Task statement
Please restate the lines shown below exactly, every one of them.

Dataset excerpts
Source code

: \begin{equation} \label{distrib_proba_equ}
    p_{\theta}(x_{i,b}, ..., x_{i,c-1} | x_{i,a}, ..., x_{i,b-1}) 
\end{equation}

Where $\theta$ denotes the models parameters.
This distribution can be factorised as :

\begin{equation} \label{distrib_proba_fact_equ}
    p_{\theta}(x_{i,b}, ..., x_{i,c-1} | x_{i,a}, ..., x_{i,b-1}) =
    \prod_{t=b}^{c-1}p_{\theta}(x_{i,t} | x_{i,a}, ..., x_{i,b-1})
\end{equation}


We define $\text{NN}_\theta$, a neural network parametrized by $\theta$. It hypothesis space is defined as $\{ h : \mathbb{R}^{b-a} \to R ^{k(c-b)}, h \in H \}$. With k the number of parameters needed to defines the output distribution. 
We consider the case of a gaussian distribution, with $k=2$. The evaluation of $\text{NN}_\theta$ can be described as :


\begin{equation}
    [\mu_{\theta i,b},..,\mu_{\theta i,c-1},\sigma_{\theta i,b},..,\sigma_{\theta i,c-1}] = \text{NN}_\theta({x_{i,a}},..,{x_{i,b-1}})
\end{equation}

Response area
Source code

: \begin{equation} \label{distrib_proba_equ}
    p_{\theta}(x_{i,b}, ..., x_{i,c-1} | x_{i,a}, ..., x_{i,b-1}) 
\end{equation}

Where $\theta$ denotes the models parameters.
This distribution can be factorised as :

\begin{equation} \label{distrib_proba_fact_equ}
    p_{\theta}(x_{i,b}, ..., x_{i,c-1} | x_{i,a}, ..., x_{i,b-1}) =
    \prod_{t=b}^{c-1}p_{\theta}(x_{i,t} | x_{i,a}, ..., x_{i,b-1})
\end{equation}


We define $\text{NN}_\theta$, a neural network parametrized by $\theta$. It hypothesis space is defined as $\{ h : \mathbb{R}^{b-a} \to R ^{k(c-b)}, h \in H \}$. With k the number of parameters needed to defines the output distribution. 
We consider the case of a gaussian distribution, with $k=2$. The evaluation of $\text{NN}_\theta$ can be described as :


\begin{equation}
    [\mu_{\theta i,b},..,\mu_{\theta i,c-1},\sigma_{\theta i,b},..,\sigma_{\theta i,c-1}] = \text{NN}_\theta({x_{i,a}},..,{x_{i,b-1}})
\end{equation}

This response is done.